EXERCISE GOAL:
From the records, report how many lines hold the word "Coverage", with the number as the sole reply.

Saved data entries:
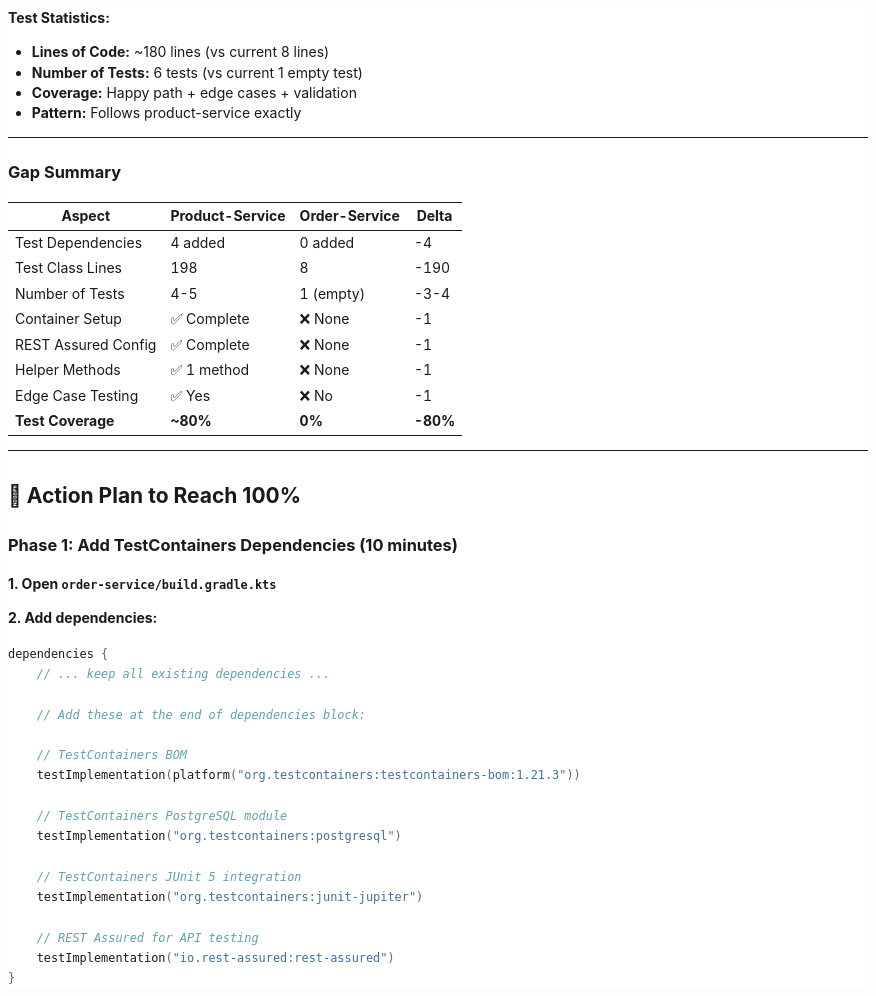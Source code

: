 **Test Statistics:**
- **Lines of Code:** ~180 lines (vs current 8 lines)
- **Number of Tests:** 6 tests (vs current 1 empty test)
- **Coverage:** Happy path + edge cases + validation
- **Pattern:** Follows product-service exactly

---

### Gap Summary

| Aspect | Product-Service | Order-Service | Delta |
|--------|-----------------|---------------|-------|
| Test Dependencies | 4 added | 0 added | -4 |
| Test Class Lines | 198 | 8 | -190 |
| Number of Tests | 4-5 | 1 (empty) | -3-4 |
| Container Setup | ✅ Complete | ❌ None | -1 |
| REST Assured Config | ✅ Complete | ❌ None | -1 |
| Helper Methods | ✅ 1 method | ❌ None | -1 |
| Edge Case Testing | ✅ Yes | ❌ No | -1 |
| **Test Coverage** | **~80%** | **0%** | **-80%** |

---

## 🎯 Action Plan to Reach 100%

### Phase 1: Add TestContainers Dependencies (10 minutes)

**1. Open `order-service/build.gradle.kts`**

**2. Add dependencies:**
```kotlin
dependencies {
    // ... keep all existing dependencies ...

    // Add these at the end of dependencies block:

    // TestContainers BOM
    testImplementation(platform("org.testcontainers:testcontainers-bom:1.21.3"))

    // TestContainers PostgreSQL module
    testImplementation("org.testcontainers:postgresql")

    // TestContainers JUnit 5 integration
    testImplementation("org.testcontainers:junit-jupiter")

    // REST Assured for API testing
    testImplementation("io.rest-assured:rest-assured")
}
```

RESPONSE:
2